Tax Preparer Gets 4 Years in Prison for False Return Scheme

Verlean Hollins pleaded guilty in January to helping clients cheat on their taxes, in what the IRS said at the time was the largest fraud of its kind in Chicago history

A Chicago tax preparer who admitted writing false tax returns for hundreds of clients was sentenced Thursday morning to nearly four years in prison.

Verlean Hollins pleaded guilty in January to helping clients cheat on their taxes, in what the IRS said at the time was the largest fraud of its kind in Chicago history.

Prosecutor Kaarina Salovaara argued that Hollins deserved a stiff sentence, because the illicit refunds in the case topped $3.3 million.

"The defendant has admitted to a crime of staggering proportions," Salovaara told the judge. "She clearly matters to her family, she matters to her community, but that made the crime even more disturbing."

Hollins’ attorney, Raymond Wigell, argued that while the initial numbers were troubling, the actual loss to the Treasury was much less, because most of the taxpayers who received fraudulent refunds ended up paying the money back.

"What Verlean did was wrong, and it was fraudulent," Wigell told the judge. "But the suggestion that it was millions of dollars was just not the case."

Wigell argued that the end loss to the government was probably about $470,000. And he noted there was no suggestion in the charges that Hollins personally profited at all.

"None of these people said, 'I kicked back to Verlean,'" he said, contending that the fraud was just an effort to help out her clients, who took education tax credits they did not deserve.

"She is African American. Most of her clients are African American," he noted, saying the effort amounted to little more than inflating refunds with a rationale that "getting a little more is not going to hurt the government, but it’s going to help all these people."

Prosecutors charged that Hollins had other motives, not the least of which was to inflate her business.

"She did do this, and she did it for reasons of greed," Salovaara said.

When it was her turn to speak, Hollins asked for mercy from the judge, accepting full responsibility for the fraud she had committed, but begging for mercy so she could continue to provide for her family.

“I’m truly sorry for what I’ve done because it was wrong,” she said. “I’m truly, truly, not a bad person!”

But the judge indicated that the true victims of the crime were the citizens of the United States.
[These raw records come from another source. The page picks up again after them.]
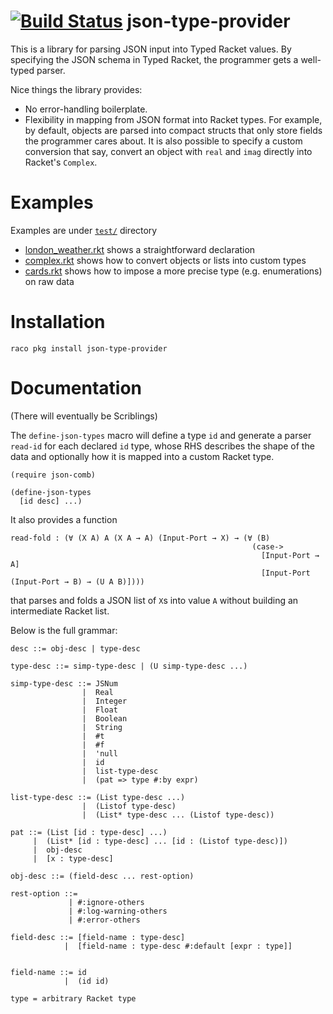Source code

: [![Build Status](https://travis-ci.com/philnguyen/json-type-provider.svg?branch=master)](https://travis-ci.com/philnguyen/json-type-provider)
json-type-provider
=========================================

This is a library for parsing JSON input into Typed Racket values.
By specifying the JSON schema in Typed Racket, the programmer gets a well-typed parser.

Nice things the library provides:
- No error-handling boilerplate.
- Flexibility in mapping from JSON format into Racket types. For example, by default, objects are parsed into compact structs that only store fields the programmer cares about. It is also possible to specify a custom conversion that say, convert an object with `real` and `imag` directly into Racket's `Complex`.

Examples
=========================================

Examples are under [`test/`](https://github.com/philnguyen/json-type-provider/tree/master/json-type-provider/test) directory

* [london_weather.rkt](https://github.com/philnguyen/json-type-provider/blob/master/json-type-provider/test/london_weather.rkt) shows a straightforward declaration
* [complex.rkt](https://github.com/philnguyen/json-type-provider/blob/master/json-type-provider/test/complex.rkt) shows how to convert objects or lists into custom types
* [cards.rkt](https://github.com/philnguyen/json-type-provider/blob/master/json-type-provider/test/cards.rkt) shows how to impose a more precise type (e.g. enumerations) on raw data


Installation
=========================================

```
raco pkg install json-type-provider
```

Documentation
=========================================

(There will eventually be Scriblings)

The `define-json-types` macro will define a type `id` and generate a parser `read-id`
for each declared `id` type, whose RHS describes the shape of the data
and optionally how it is mapped into a custom Racket type.
```racket
(require json-comb)

(define-json-types
  [id desc] ...)
```

It also provides a function
```racket
read-fold : (∀ (X A) A (X A → A) (Input-Port → X) → (∀ (B)
                                                      (case->
                                                        [Input-Port → A]
                                                        [Input-Port (Input-Port → B) → (U A B)])))
```
that parses and folds a JSON list of `X`s into value `A` without building an intermediate Racket list.

Below is the full grammar:

```racket
desc ::= obj-desc | type-desc

type-desc ::= simp-type-desc | (U simp-type-desc ...)

simp-type-desc ::= JSNum
                |  Real
                |  Integer
                |  Float
                |  Boolean
                |  String
                |  #t
                |  #f
                |  'null
                |  id
                |  list-type-desc
                |  (pat => type #:by expr)

list-type-desc ::= (List type-desc ...)
                |  (Listof type-desc)
                |  (List* type-desc ... (Listof type-desc))

pat ::= (List [id : type-desc] ...)
     |  (List* [id : type-desc] ... [id : (Listof type-desc)])
     |  obj-desc
     |  [x : type-desc]

obj-desc ::= (field-desc ... rest-option)

rest-option ::=
             | #:ignore-others
             | #:log-warning-others
             | #:error-others

field-desc ::= [field-name : type-desc]
            |  [field-name : type-desc #:default [expr : type]]


field-name ::= id
            |  (id id)

type = arbitrary Racket type
```
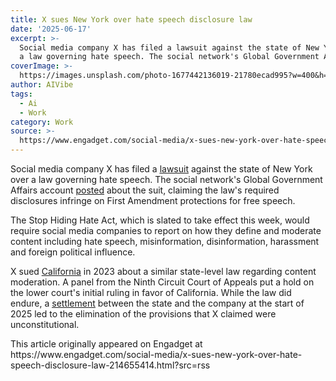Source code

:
 ```yaml
---
title: X sues New York over hate speech disclosure law
date: '2025-06-17'
excerpt: >-
  Social media company X has filed a lawsuit against the state of New York over
  a law governing hate speech. The social network's Global Government Affa...
coverImage: >-
  https://images.unsplash.com/photo-1677442136019-21780ecad995?w=400&h=200&fit=crop&auto=format
author: AIVibe
tags:
  - Ai
  - Work
category: Work
source: >-
  https://www.engadget.com/social-media/x-sues-new-york-over-hate-speech-disclosure-law-214655414.html?src=rss
---
```

<p>Social media company X has filed a <a data-i13n="elm:context_link;elmt:doNotAffiliate;cpos:1;pos:1" class="no-affiliate-link" href="https://www.bloomberg.com/news/articles/2025-06-17/musk-s-x-sues-new-york-over-law-requiring-hate-speech-disclosure?embedded-checkout=true"><ins>lawsuit</ins></a> against the state of New York over a law governing hate speech. The social network's Global Government Affairs account <a data-i13n="elm:context_link;elmt:doNotAffiliate;cpos:2;pos:1" class="no-affiliate-link" href="https://x.com/GlobalAffairs/status/1935039294638539019"><ins>posted</ins></a> about the suit, claiming the law's required disclosures infringe on First Amendment protections for free speech.</p>
<p>The Stop Hiding Hate Act, which is slated to take effect this week, would require social media companies to report on how they define and moderate content including hate speech, misinformation, disinformation, harassment and foreign political influence.</p>
<span id="end-legacy-contents"></span><p>X sued <a data-i13n="elm:context_link;elmt:doNotAffiliate;cpos:3;pos:1" class="no-affiliate-link" href="https://www.engadget.com/x-is-suing-california-over-social-media-content-moderation-law-233034890.html"><ins>California</ins></a> in 2023 about a similar state-level law regarding content moderation. A panel from the Ninth Circuit Court of Appeals put a hold on the lower court's initial ruling in favor of California. While the law did endure, a <a data-i13n="elm:context_link;elmt:doNotAffiliate;cpos:4;pos:1" class="no-affiliate-link" href="https://www.politico.com/news/2025/02/24/california-drop-parts-social-media-law-challenged-elon-musk-x-00205890"><ins>settlement</ins></a> between the state and the company at the start of 2025 led to the elimination of the provisions that X claimed were unconstitutional.</p>This article originally appeared on Engadget at https://www.engadget.com/social-media/x-sues-new-york-over-hate-speech-disclosure-law-214655414.html?src=rss
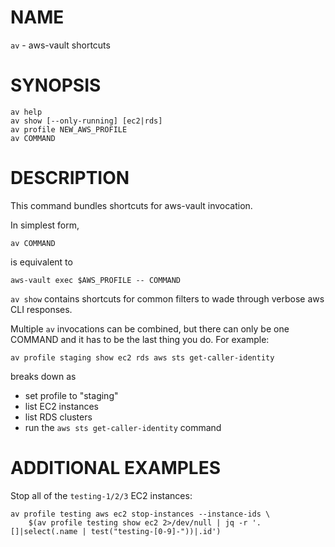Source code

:# NAME

`av` - aws-vault shortcuts

# SYNOPSIS

```shell
av help
av show [--only-running] [ec2|rds]
av profile NEW_AWS_PROFILE
av COMMAND
```

# DESCRIPTION

This command bundles shortcuts for aws-vault invocation.

In simplest form,

```shell
av COMMAND
```
is equivalent to
```shell
aws-vault exec $AWS_PROFILE -- COMMAND
```

`av show` contains shortcuts for common filters to wade through verbose aws CLI responses.

Multiple `av` invocations can be combined, but there can only be one COMMAND and it has to be the last thing you do. For example:

```shell
av profile staging show ec2 rds aws sts get-caller-identity
```
breaks down as
 - set profile to "staging"
 - list EC2 instances
 - list RDS clusters
 - run the `aws sts get-caller-identity` command

# ADDITIONAL EXAMPLES

Stop all of the `testing-1/2/3` EC2 instances:

```
av profile testing aws ec2 stop-instances --instance-ids \
    $(av profile testing show ec2 2>/dev/null | jq -r '.[]|select(.name | test("testing-[0-9]-"))|.id')
```
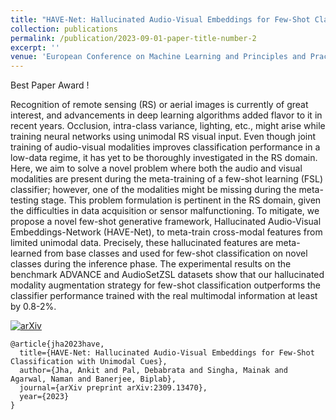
 ```yaml
---
title: "HAVE-Net: Hallucinated Audio-Visual Embeddings for Few-Shot Classification with Unimodal Cues"
collection: publications
permalink: /publication/2023-09-01-paper-title-number-2
excerpt: ''
venue: 'European Conference on Machine Learning and Principles and Practice of Knowledge Discovery in Databases (ECML-PKDD) Workshops'
---
```


Best Paper Award !


Recognition of remote sensing (RS) or aerial images is currently of great interest, and advancements in deep learning algorithms added flavor to it in recent years. Occlusion, intra-class variance, lighting, etc., might arise while training neural networks using unimodal RS
visual input. Even though joint training of audio-visual modalities improves classification performance in a low-data regime, it has yet to be thoroughly investigated in the RS domain. Here, we aim to solve a novel problem where both the audio and visual modalities are present during the meta-training of a few-shot learning (FSL) classifier; however, one of the modalities might be missing during the meta-testing stage. This problem formulation is pertinent in the RS domain, given the difficulties in data acquisition or sensor malfunctioning. To mitigate, we propose a novel few-shot generative framework, Hallucinated Audio-Visual Embeddings-Network (HAVE-Net), to meta-train cross-modal features from limited unimodal data. Precisely, these hallucinated features are meta-learned from base classes and used for few-shot classification on novel classes during the inference phase. The experimental results on the benchmark ADVANCE and AudioSetZSL datasets show that our hallucinated modality augmentation strategy for few-shot classification outperforms the classifier performance trained with the real multimodal information at least by 0.8-2%.

[![arXiv](https://img.shields.io/badge/arXiv-Paper-brightgreen)](https://arxiv.org/abs/2309.13470)

```
@article{jha2023have,
  title={HAVE-Net: Hallucinated Audio-Visual Embeddings for Few-Shot Classification with Unimodal Cues},
  author={Jha, Ankit and Pal, Debabrata and Singha, Mainak and Agarwal, Naman and Banerjee, Biplab},
  journal={arXiv preprint arXiv:2309.13470},
  year={2023}
}
```
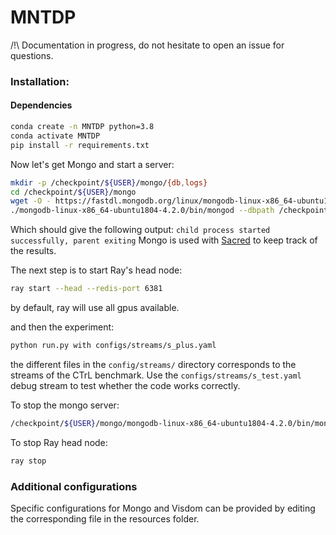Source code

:# MNTDP
/!\ Documentation in progress, do not hesitate to open an issue for questions.

### Installation:

#### Dependencies
```bash
conda create -n MNTDP python=3.8
conda activate MNTDP
pip install -r requirements.txt
```

Now let's get Mongo and start a server:

```bash
mkdir -p /checkpoint/${USER}/mongo/{db,logs}
cd /checkpoint/${USER}/mongo 
wget -O - https://fastdl.mongodb.org/linux/mongodb-linux-x86_64-ubuntu1804-4.2.0.tgz | tar -xzvf -  
./mongodb-linux-x86_64-ubuntu1804-4.2.0/bin/mongod --dbpath /checkpoint/${USER}/mongo/db --logpath /checkpoint/${USER}/mongo/logs/mongodb.log --fork
```

Which should give the following output: `child process started successfully, parent exiting`
Mongo is used with [Sacred](https://github.com/IDSIA/sacred) to keep track of the results.

The next step is to start Ray's head node:
```bash
ray start --head --redis-port 6381
```
by default, ray will use all gpus available.

and then the experiment:
```bash
python run.py with configs/streams/s_plus.yaml
```

the different files in the `config/streams/` directory corresponds to the streams of the CTrL benchmark. Use the `configs/streams/s_test.yaml` debug stream to test whether the code works correctly.


To stop the mongo server:

```bash
/checkpoint/${USER}/mongo/mongodb-linux-x86_64-ubuntu1804-4.2.0/bin/mongod --dbpath /checkpoint/${USER}/mongo/db --shutdown
```

To stop Ray head node:

```bash
ray stop
```

### Additional configurations
Specific configurations for Mongo and Visdom can be provided by editing the corresponding file in the resources folder.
“I was trying to determine if the defendant was a modern day Robin Hood, stealing from the rich to give to the poor,” he said. “But the bottom line is, she stole from the people.”

“This happened in a 3 year period, one after another after another,” he said. “This became a lifestyle.”

Judge Samuel Der-Yeghiayan sentenced Hollins to 46 months in prison.

“You messed up,” he said. “And there are some consequences when you mess up.”